Casa in prestito, rischi ed esempio di lettera per il rilascio. Quando si può chiedere di lasciare l’appartamento?

Nel vocabolario legale, alla parola “comodato” corrisponde il significato “prestito di una cosa, mobile o immobile” (se il prestito riguardasse il denaro si parlerebbe, invece, di mutuo). 

Dare in prestito un oggetto, senza firmare nulla di scritto, integra pur sempre un contratto di comodato che, per perfezionarsi, non richiede per forza la scrittura privata: basta la semplice consegna o messa a disposizione del bene. Così, un padre che presta la casa al figlio per qualche giorno o finché questi non avrà i soldi per comprarne una propria sta realizzando inconsapevolmente un comodato. Di qui il quesito legale: quando è possibile chiedere la restituzione dell’immobile in comodato d’uso gratuito?

Immaginiamo appunto che un giovane abbia ottenuto, dai genitori, la possibilità di vivere, con la propria moglie, all’interno di una seconda casa di proprietà di questi. In odore di crisi del matrimonio, il padre farà bene a chiedere subito la restituzione dell’immobile in comodato onde evitare che un provvedimento del giudice possa, invece, assegnarlo alla donna (situazione possibile solo in presenza di figli). Leggi sul punto Se la casa coniugale è dei suoceri. Si tratta di una conseguenza inevitabile che scatta, ad esempio, tutte le volte in cui il comodato è stato previsto senza data di scadenza ben definita.

In questo articolo, ci occuperemo di comprendere come funziona il comodato e quando il proprietario può riavere la casa in prestito. Ma procediamo con ordine.

Casa in prestito: cos’è il comodato?

Il comodato è un contratto con cui una parte consegna all’altra una cosa (mobile o immobile), affinché se ne serva per un tempo o per un uso determinato, con l’obbligo di restituire la stessa cosa ricevuta. 

Il contratto si può concludere sia sottoscrivendo una scrittura privata – che, in tal caso, andrà registrata – sia con un accordo verbale: l’elemento determinante che sancisce la nascita dell’obbligazione è la materiale consegna della cosa di cui il comodatario diventa detentore. 

Di norma e salvo diversa previsione, il comodato è gratuito. L’eventuale previsione di un modesto contributo da parte del comodatario (che può consistere in un corrispettivo simbolico o nell’obbligo di eseguire determinate migliorie all’immobile) non esclude il carattere essenzialmente gratuito del contratto.

Gli eventuali contributi devono mantenersi entro limiti minimi; in caso contrario, acquisterebbero natura di “corrispettivi” e, oltre ad essere incompatibili con il carattere gratuito del comodato, denuncerebbero l’intento delle parti di celare un contratto di affitto, eludendo la normativa di settore. 

La sostanziale differenza, infatti, tra comodato e locazione è che, mentre chi riceve in locazione l’appartamento è tenuto a versare un canone periodico al proprietario, il comodatario può rimanere nell’immobile senza versare alcunché, proprio perché questa è la caratteristica del contratto di comodato.

Comodato: c’è bisogno del contratto?

Come detto, il comodato si può realizzare anche con semplici comportamenti concludenti, ad esempio con la consegna delle chiavi dell’immobile, senza bisogno di sottoscrivere un contratto.

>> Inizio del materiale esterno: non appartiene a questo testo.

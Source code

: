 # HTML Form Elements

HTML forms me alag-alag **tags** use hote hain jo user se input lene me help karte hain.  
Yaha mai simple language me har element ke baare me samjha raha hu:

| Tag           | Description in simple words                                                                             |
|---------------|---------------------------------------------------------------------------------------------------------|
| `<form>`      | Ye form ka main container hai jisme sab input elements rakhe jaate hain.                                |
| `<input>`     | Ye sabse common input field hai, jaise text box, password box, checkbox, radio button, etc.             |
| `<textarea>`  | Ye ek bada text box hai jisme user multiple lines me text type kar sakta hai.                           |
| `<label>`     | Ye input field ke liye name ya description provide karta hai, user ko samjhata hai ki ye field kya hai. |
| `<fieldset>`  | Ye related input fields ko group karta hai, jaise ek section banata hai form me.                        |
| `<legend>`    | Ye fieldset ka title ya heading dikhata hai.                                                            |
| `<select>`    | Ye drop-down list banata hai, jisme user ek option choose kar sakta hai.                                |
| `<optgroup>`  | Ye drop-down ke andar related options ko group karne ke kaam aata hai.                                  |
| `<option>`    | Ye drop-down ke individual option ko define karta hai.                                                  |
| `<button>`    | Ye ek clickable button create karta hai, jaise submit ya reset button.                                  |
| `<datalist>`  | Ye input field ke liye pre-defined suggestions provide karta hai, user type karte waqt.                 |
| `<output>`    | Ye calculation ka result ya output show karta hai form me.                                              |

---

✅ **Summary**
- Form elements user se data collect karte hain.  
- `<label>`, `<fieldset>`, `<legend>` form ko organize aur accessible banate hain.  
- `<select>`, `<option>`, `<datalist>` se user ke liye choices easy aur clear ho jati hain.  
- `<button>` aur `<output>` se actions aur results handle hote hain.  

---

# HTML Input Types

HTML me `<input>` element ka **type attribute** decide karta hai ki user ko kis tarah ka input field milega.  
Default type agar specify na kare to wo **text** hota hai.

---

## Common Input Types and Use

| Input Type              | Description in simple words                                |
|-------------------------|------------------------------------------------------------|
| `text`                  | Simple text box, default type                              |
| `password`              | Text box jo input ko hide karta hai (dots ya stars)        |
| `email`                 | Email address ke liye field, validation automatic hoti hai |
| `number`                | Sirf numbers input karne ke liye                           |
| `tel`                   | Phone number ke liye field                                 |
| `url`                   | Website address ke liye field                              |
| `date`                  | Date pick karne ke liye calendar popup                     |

Del resto, esso trova giustificazione nei rapporti di cortesia e di fiducia esistenti tra le parti (di solito legate da vincolo di parentela o affettivo). 

Se, dunque, è vero che il contratto di comodato non deve essere necessariamente scritto, come fare a dimostrarne l’esistenza in caso di controversia tra le parti? Secondo la giurisprudenza, la prova dell’esistenza del contratto può essere fornita in qualsiasi modo, ad esempio attraverso testimoni oppure tramite indizi (quelle che tecnicamente vengono chiamate dai tecnici del diritto “presunzioni”). L’atto scritto resta, tuttavia, preferibile per una serie di ragioni. Innanzitutto, per attribuire data certa al contratto e, quindi, per risolvere correttamente eventuali conflitti tra più comodatari. Ma soprattutto la scrittura è importante per definire la scadenza del contratto di comodato per come vedremo a breve. 

Se il contratto di comodato viene siglato oralmente, non deve essere registrato; viceversa, se c’è una scrittura essa va registrata all’Agenzia delle Entrate entro 20 giorni dalla data della sua sottoscrizione.

Quanto dura il contratto di comodato?

Quanto alla durata del comodato, si possono verificare due ipotesi.

Le parti, al momento della stipulazione del contratto di comodato, possono decidere di:

  • fissare la scadenza del contratto in modo preciso (ad esempio: 31 dicembre 2020). Si parla, a riguardo, di comodato non precario;
  • lasciare che la scadenza sia desumibile dalla finalità per cui il bene viene concesso in prestito (ad esempio, fino a quando l’autoveicolo è coperto da assicurazione oppure fino a quando il figlio potrà acquistare una propria casa). In mancanza di tale destinazione, l’uso del bene, il comodato, si considera a tempo indeterminato. La durata del comodato può desumersi anche dalla professione del comodatario o dall’esame degli interessi e delle utilità perseguite dalle parti (ad esempio, fino a quando il macchinario serve alla società per svolgere un certo lavoro). Si parla, a riguardo, di comodato precario.

È ammessa la clausola di proroga automatica della durata del contratto per periodi successivi predeterminati.

Se la durata del contratto è totalmente mancante e non ricavabile, il comodato si definisce “precario” ed è sottoposto a una particolare disciplina in tema di restituzione (di cui parleremo a breve).

La durata del comodato può essere prevista per tutta la durata della vita del comodatario, ma occorre un esplicito accordo: in mancanza di esso, l’estensione del comodato all’intera vita del comodatario comporta un illimitato sacrificio per il comodante, che mal si concilia con il carattere gratuito del comodato.

Restituzione della casa in prestito (in comodato gratuito)

Se il contratto di comodato prevede un termine di scadenza (comodato non precario), il comodatario è tenuto a restituire la cosa concessagli in comodato alla scadenza di tale termine.

Se, invece, il comodato non prevede una data di scadenza (comodato precario), la restituzione deve avvenire quando il comodatario se ne è servito in conformità del contratto. In questo secondo caso, però, il comodante può sempre richiedere l’immediata restituzione in caso di una sua sopraggiunta urgente necessità di riottenere la disponibilità del bene prima della scadenza o prima che il comodatario abbia cessato di servirsene, recedendo dal contratto. La portata del bisogno non deve essere grave, ma concreto e serio. Deve, dunque, trattarsi di un motivo che giustifichi la restituzione e, come tale, non voluttuario e né capriccioso o artificiosamente indotto e, soprattutto, imminente, restando così esclusa la rilevanza di un bisogno non attuale, ma astrattamente ipotizzabile. 

Richiesta di restituzione della casa in prestito

La richiesta di restituzione deve essere indirizzata al comodatario.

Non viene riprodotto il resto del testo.